(Stored data entries)

※ ※ ※

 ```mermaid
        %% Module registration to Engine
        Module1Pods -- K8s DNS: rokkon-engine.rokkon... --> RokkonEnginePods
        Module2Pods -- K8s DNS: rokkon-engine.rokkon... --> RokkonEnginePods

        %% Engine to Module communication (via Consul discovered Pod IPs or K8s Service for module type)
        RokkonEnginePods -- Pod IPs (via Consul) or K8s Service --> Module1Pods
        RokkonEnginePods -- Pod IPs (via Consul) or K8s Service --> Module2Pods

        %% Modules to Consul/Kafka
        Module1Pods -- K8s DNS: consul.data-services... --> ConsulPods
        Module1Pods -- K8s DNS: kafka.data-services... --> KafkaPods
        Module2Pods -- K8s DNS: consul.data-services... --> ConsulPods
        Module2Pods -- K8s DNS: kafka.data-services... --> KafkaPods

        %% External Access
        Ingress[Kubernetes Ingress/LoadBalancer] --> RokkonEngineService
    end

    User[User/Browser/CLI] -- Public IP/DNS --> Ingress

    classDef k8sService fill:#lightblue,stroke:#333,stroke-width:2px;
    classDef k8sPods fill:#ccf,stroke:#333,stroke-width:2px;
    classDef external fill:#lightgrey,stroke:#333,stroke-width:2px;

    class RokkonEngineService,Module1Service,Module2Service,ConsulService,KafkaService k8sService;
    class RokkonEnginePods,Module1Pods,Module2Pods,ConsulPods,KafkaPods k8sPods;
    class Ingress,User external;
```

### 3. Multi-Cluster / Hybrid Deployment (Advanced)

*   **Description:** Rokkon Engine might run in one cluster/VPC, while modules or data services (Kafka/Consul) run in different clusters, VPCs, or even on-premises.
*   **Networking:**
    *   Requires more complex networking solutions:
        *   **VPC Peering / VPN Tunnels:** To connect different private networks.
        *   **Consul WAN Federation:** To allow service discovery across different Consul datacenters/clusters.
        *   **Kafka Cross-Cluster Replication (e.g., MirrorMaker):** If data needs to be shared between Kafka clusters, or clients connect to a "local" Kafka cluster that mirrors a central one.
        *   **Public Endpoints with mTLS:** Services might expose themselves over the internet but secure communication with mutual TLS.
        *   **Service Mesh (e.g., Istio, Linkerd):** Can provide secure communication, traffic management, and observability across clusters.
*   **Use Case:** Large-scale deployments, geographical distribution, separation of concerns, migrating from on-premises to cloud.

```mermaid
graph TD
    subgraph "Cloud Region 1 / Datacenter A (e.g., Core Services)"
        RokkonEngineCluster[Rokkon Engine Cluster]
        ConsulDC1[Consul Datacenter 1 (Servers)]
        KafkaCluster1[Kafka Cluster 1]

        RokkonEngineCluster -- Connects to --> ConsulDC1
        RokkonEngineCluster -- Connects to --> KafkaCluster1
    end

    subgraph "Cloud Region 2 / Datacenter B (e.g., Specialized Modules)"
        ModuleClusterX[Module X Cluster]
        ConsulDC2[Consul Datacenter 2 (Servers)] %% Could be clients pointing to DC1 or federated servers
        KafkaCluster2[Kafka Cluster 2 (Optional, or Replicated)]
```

※ ※ ※

### Task details
Read the data above and pull out each line that holds the string "across".

### Task output
        *   **Consul WAN Federation:** To allow service discovery across different Consul datacenters/clusters.
        *   **Service Mesh (e.g., Istio, Linkerd):** Can provide secure communication, traffic management, and observability across clusters.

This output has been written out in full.